Example project for fine-tuning, running inference, and evaluating LLMs using TorchTune on UW's Tillicum.
Getting Started
·
Usage
·
Additional Resources
This project uses TorchTune to demonstrate how to fine-tune LLMs with LoRA on Tillicum's multi-GPU nodes.
- Hugging Face account with Llama 3.2 access.
- SSH access to Tillicum.
-
SSH into Tillicum and connect to a GPU instance:
salloc --gpus=1
-
Clone the repository:
git clone https://github.com/josecols/ft-llms-tillicum.git ft-llms cd ft-llms -
Set up the project path environment variable:
Add the following line to your
~/.bashrcfile (replace the path with your actual project location):export FT_LLMS_ROOT=/gpfs/scrubbed/<netid>/projects/ft-llms
Then reload your bash configuration:
source ~/.bashrc
-
Enable the conda module:
module load conda
-
Create and activate conda environment:
conda create -n ft-llms python=3.12 conda activate ft-llms
-
Install TorchTune dependencies:
pip install torch torchvision torchao
-
Install TorchTune:
pip install torchtune
-
Install WanDB to track fine-tuning jobs:
pip install wandb
Note: You will need to authenticate your WanDB account for the first time. Additionally, modify the
metric_loggersection of the configuration fileconfigs/llama3_2_3B_cuda.yamlwith your WanDB project details. -
Install HuggingFace libraries to run inference tasks:
pip install transformers peft accelerate
-
Install the ROUGE score package to run evaluation tasks:
pip install rouge-score
-
Download the NLTK data (required by the ROUGE package):
python -c "import nltk; nltk.download('punkt_tab')"
This workshop demo uses the PLOS dataset from BioLaySumm 2025 to fine-tune a model for lay summarization of biomedical articles.
To download and prepare the dataset for training, run the following command:
python scripts/prepare_dataset.py --use-abstractsNote
You can omit the --use-abstracts flag if you prefer to train with the full article texts as input. However, you might need to adjust the training configuration to prevent out-of-memory errors.
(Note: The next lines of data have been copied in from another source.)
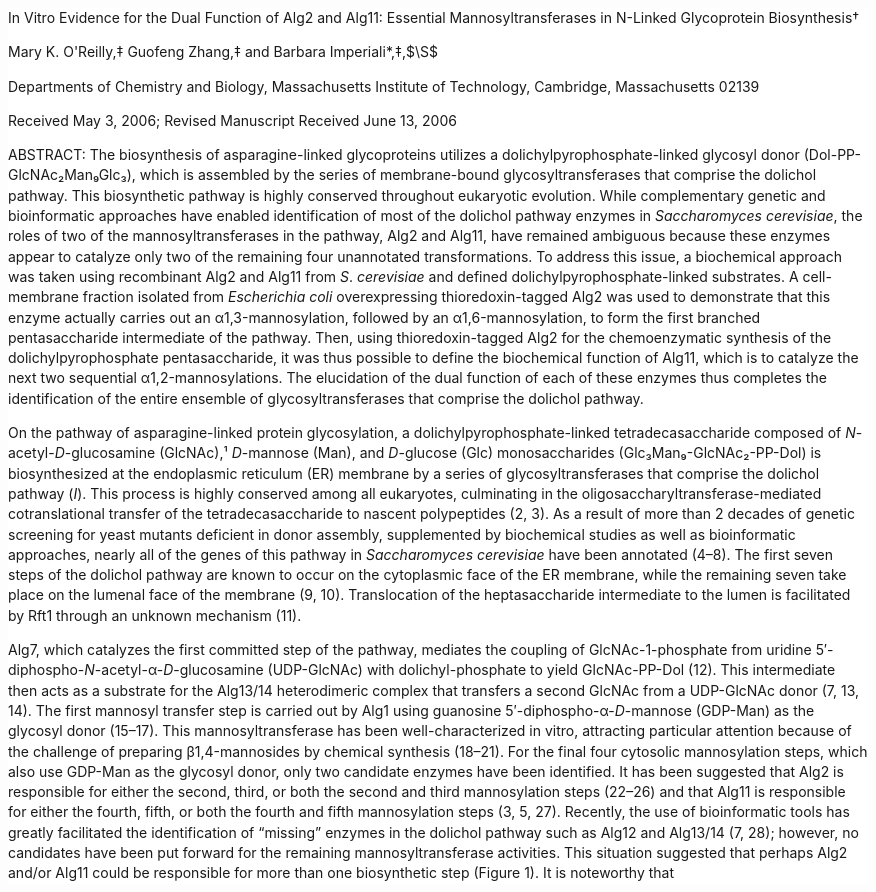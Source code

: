 
In Vitro Evidence for the Dual Function of Alg2 and Alg11: Essential Mannosyltransferases in N-Linked Glycoprotein Biosynthesis†

Mary K. O'Reilly,‡ Guofeng Zhang,‡ and Barbara Imperiali*,‡,$\S$

Departments of Chemistry and Biology, Massachusetts Institute of Technology, Cambridge, Massachusetts 02139

Received May 3, 2006; Revised Manuscript Received June 13, 2006

ABSTRACT: The biosynthesis of asparagine-linked glycoproteins utilizes a dolichylpyrophosphate-linked glycosyl donor (Dol-PP-GlcNAc₂Man₉Glc₃), which is assembled by the series of membrane-bound glycosyltransferases that comprise the dolichol pathway. This biosynthetic pathway is highly conserved throughout eukaryotic evolution. While complementary genetic and bioinformatic approaches have enabled identification of most of the dolichol pathway enzymes in *Saccharomyces cerevisiae*, the roles of two of the mannosyltransferases in the pathway, Alg2 and Alg11, have remained ambiguous because these enzymes appear to catalyze only two of the remaining four unannotated transformations. To address this issue, a biochemical approach was taken using recombinant Alg2 and Alg11 from *S*. *cerevisiae* and defined dolichylpyrophosphate-linked substrates. A cell-membrane fraction isolated from *Escherichia coli* overexpressing thioredoxin-tagged Alg2 was used to demonstrate that this enzyme actually carries out an α1,3-mannosylation, followed by an α1,6-mannosylation, to form the first branched pentasaccharide intermediate of the pathway. Then, using thioredoxin-tagged Alg2 for the chemoenzymatic synthesis of the dolichylpyrophosphate pentasaccharide, it was thus possible to define the biochemical function of Alg11, which is to catalyze the next two sequential α1,2-mannosylations. The elucidation of the dual function of each of these enzymes thus completes the identification of the entire ensemble of glycosyltransferases that comprise the dolichol pathway.

On the pathway of asparagine-linked protein glycosylation, a dolichylpyrophosphate-linked tetradecasaccharide composed of *N*-acetyl-*D*-glucosamine (GlcNAc),¹ *D*-mannose (Man), and *D*-glucose (Glc) monosaccharides (Glc₃Man₉-GlcNAc₂-PP-Dol) is biosynthesized at the endoplasmic reticulum (ER) membrane by a series of glycosyltransferases that comprise the dolichol pathway (*I*). This process is highly conserved among all eukaryotes, culminating in the oligosaccharyltransferase-mediated cotranslational transfer of the tetradecasaccharide to nascent polypeptides (2, 3). As a result of more than 2 decades of genetic screening for yeast mutants deficient in donor assembly, supplemented by biochemical studies as well as bioinformatic approaches, nearly all of the genes of this pathway in *Saccharomyces cerevisiae* have been annotated (4–8). The first seven steps of the dolichol pathway are known to occur on the cytoplasmic face of the ER membrane, while the remaining seven take place on the lumenal face of the membrane (9, 10). Translocation of the heptasaccharide intermediate to the lumen is facilitated by Rft1 through an unknown mechanism (11).

Alg7, which catalyzes the first committed step of the pathway, mediates the coupling of GlcNAc-1-phosphate from uridine 5′-diphospho-*N*-acetyl-α-*D*-glucosamine (UDP-GlcNAc) with dolichyl-phosphate to yield GlcNAc-PP-Dol (12). This intermediate then acts as a substrate for the Alg13/14 heterodimeric complex that transfers a second GlcNAc from a UDP-GlcNAc donor (7, 13, 14). The first mannosyl transfer step is carried out by Alg1 using guanosine 5′-diphospho-α-*D*-mannose (GDP-Man) as the glycosyl donor (15–17). This mannosyltransferase has been well-characterized in vitro, attracting particular attention because of the challenge of preparing β1,4-mannosides by chemical synthesis (18–21). For the final four cytosolic mannosylation steps, which also use GDP-Man as the glycosyl donor, only two candidate enzymes have been identified. It has been suggested that Alg2 is responsible for either the second, third, or both the second and third mannosylation steps (22–26) and that Alg11 is responsible for either the fourth, fifth, or both the fourth and fifth mannosylation steps (3, 5, 27). Recently, the use of bioinformatic tools has greatly facilitated the identification of “missing” enzymes in the dolichol pathway such as Alg12 and Alg13/14 (7, 28); however, no candidates have been put forward for the remaining mannosyltransferase activities. This situation suggested that perhaps Alg2 and/or Alg11 could be responsible for more than one biosynthetic step (Figure 1). It is noteworthy that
The demo uses the Llama 3.2 3B model, but you can choose a different model if you prefer. To see all the supported model configurations, run tune ls.
tune download meta-llama/Llama-3.2-3B-Instruct --output-dir models/Llama-3.2-3B-Instruct --ignore-patterns "original/consolidated.00.pth" --hf-token <your-token>Note
Make sure to replace <your-token> with your HuggingFace token. You can also set it via the HF_TOKEN environment variable
Run single-node fine-tuning on 8 GPUs:
sbatch tasks/train_8_gpus.slurmThere is also a multi-node example script (tasks/train_16_gpus.slurm) that you can adapt for various distributed setups.
To check the job's progress, use the squeue -u <netid> command.
Run the following command to generate the summaries with the fine-tuned model:
sbatch tasks/inference.slurmRun the following command to evaluate the model summaries against the gold-standard:
sbatch tasks/eval.slurm